--- ASSIGNMENT ---
Identify, in the records below, every line where the string "수익률에" appears, and copy each such line.

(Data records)
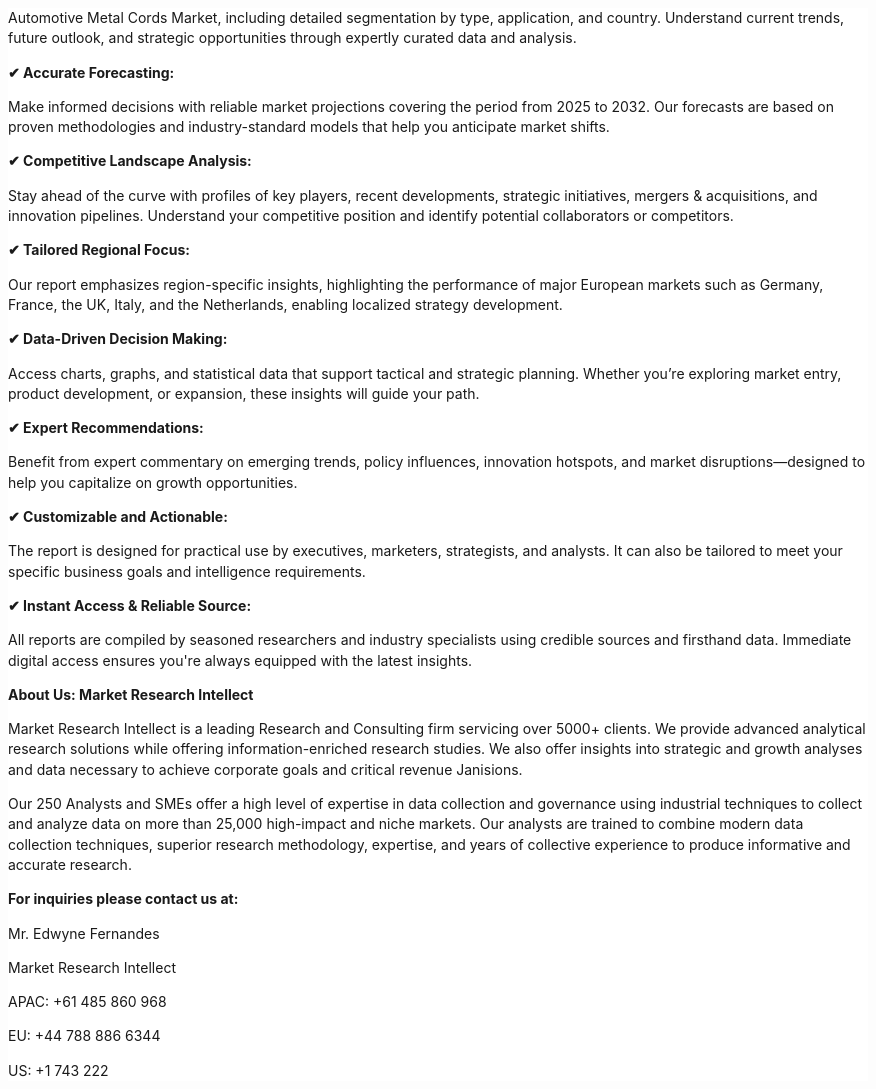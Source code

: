 Automotive Metal Cords Market, including detailed segmentation by type, application, and country. Understand current trends, future outlook, and strategic opportunities through expertly curated data and analysis.</p><p><strong>✔ Accurate Forecasting:</strong></p><p>Make informed decisions with reliable market projections covering the period from 2025 to 2032. Our forecasts are based on proven methodologies and industry-standard models that help you anticipate market shifts.</p><p><strong>✔ Competitive Landscape Analysis:</strong></p><p>Stay ahead of the curve with profiles of key players, recent developments, strategic initiatives, mergers &amp; acquisitions, and innovation pipelines. Understand your competitive position and identify potential collaborators or competitors.</p><p><strong>✔ Tailored Regional Focus:</strong></p><p>Our report emphasizes region-specific insights, highlighting the performance of major European markets such as Germany, France, the UK, Italy, and the Netherlands, enabling localized strategy development.</p><p><strong>✔ Data-Driven Decision Making:</strong></p><p>Access charts, graphs, and statistical data that support tactical and strategic planning. Whether you&rsquo;re exploring market entry, product development, or expansion, these insights will guide your path.</p><p><strong>✔ Expert Recommendations:</strong></p><p>Benefit from expert commentary on emerging trends, policy influences, innovation hotspots, and market disruptions&mdash;designed to help you capitalize on growth opportunities.</p><p><strong>✔ Customizable and Actionable:</strong></p><p>The report is designed for practical use by executives, marketers, strategists, and analysts. It can also be tailored to meet your specific business goals and intelligence requirements.</p><p><strong>✔ Instant Access &amp; Reliable Source:</strong></p><p>All reports are compiled by seasoned researchers and industry specialists using credible sources and firsthand data. Immediate digital access ensures you're always equipped with the latest insights.</p><p><strong><span class="font-[700]">About Us: Market Research Intellect</span></strong></p><p><span class="">Market Research Intellect is a leading Research and Consulting firm servicing over 5000+ clients. We provide advanced analytical research solutions while offering information-enriched research studies.&nbsp;</span>We also offer insights into strategic and growth analyses and data necessary to achieve corporate goals and critical revenue Janisions.</p><p><span class="">Our 250 Analysts and SMEs offer a high level of expertise in data collection and governance using industrial techniques to collect and analyze data on more than 25,000 high-impact and niche markets. Our analysts are trained to combine modern data collection techniques, superior research methodology, expertise, and years of collective experience to produce informative and accurate research.</span></p><p><strong>For inquiries please contact us at:</strong></p><p>Mr. Edwyne Fernandes</p><p>Market Research Intellect</p><p>APAC: +61 485 860 968</p><p>EU: +44 788 886 6344</p><p>US: +1 743 222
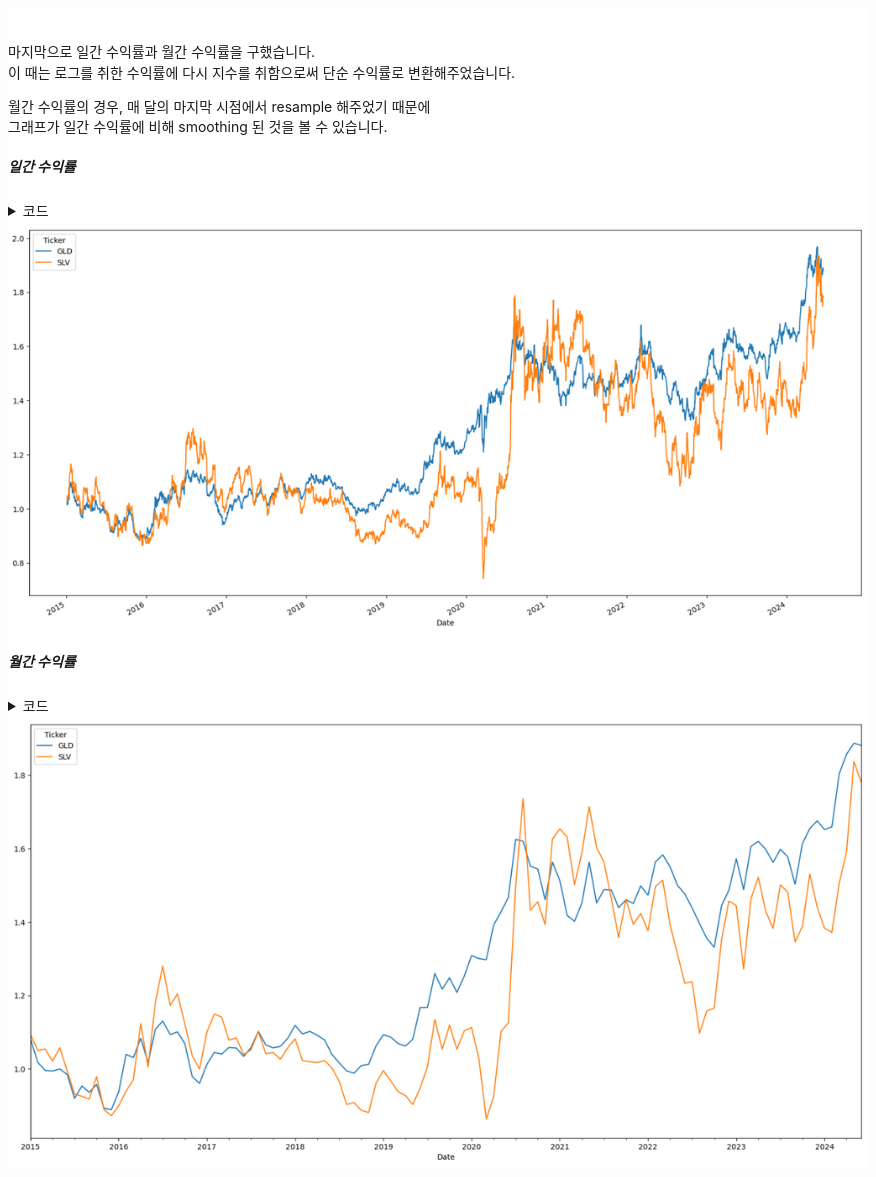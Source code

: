 <br>

마지막으로 일간 수익률과 월간 수익률을 구했습니다.  
이 때는 로그를 취한 수익률에 다시 지수를 취함으로써 단순 수익률로 변환해주었습니다.

월간 수익률의 경우, 매 달의 마지막 시점에서 resample 해주었기 때문에  
그래프가 일간 수익률에 비해 smoothing 된 것을 볼 수 있습니다.

##### 일간 수익률

<details><summary>코드</summary></details>

<img src='../images/s9.png'>

<br>

##### 월간 수익률

<details><summary>코드</summary></details>

<img src='../images/s10.png'>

--- PROBLEM SOLUTION ---
이 때는 로그를 취한 수익률에 다시 지수를 취함으로써 단순 수익률로 변환해주었습니다.
그래프가 일간 수익률에 비해 smoothing 된 것을 볼 수 있습니다.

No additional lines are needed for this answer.